::: DATA PROVIDED :::

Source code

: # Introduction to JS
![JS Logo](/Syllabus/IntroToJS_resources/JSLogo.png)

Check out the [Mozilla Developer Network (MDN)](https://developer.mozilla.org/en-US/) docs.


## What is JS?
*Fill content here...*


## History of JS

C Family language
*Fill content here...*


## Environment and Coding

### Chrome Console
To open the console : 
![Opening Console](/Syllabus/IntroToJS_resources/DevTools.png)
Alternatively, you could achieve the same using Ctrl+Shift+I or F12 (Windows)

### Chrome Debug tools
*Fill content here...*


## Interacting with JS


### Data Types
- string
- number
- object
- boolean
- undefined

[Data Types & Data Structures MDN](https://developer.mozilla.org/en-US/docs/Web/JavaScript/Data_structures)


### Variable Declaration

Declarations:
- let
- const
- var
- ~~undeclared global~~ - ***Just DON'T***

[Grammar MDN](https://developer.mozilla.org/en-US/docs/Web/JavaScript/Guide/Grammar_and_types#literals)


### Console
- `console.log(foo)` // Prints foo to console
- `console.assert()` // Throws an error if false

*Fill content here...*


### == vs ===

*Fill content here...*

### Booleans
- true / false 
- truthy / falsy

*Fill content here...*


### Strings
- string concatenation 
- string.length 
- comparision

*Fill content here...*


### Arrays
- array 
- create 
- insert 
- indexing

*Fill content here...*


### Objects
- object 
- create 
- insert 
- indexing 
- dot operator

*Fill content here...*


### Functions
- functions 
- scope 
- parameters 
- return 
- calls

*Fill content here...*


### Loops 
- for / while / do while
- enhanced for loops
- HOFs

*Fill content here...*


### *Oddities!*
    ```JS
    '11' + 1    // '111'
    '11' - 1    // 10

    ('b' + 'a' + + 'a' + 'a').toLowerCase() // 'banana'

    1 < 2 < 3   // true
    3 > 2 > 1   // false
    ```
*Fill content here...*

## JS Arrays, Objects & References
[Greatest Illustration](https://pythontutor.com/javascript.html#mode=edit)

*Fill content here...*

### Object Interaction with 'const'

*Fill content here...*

:::

**WORK TASK**
The number of lines containing "mozilla" is all that is wanted; tally them in the data.

**COMPLETED TASK**
3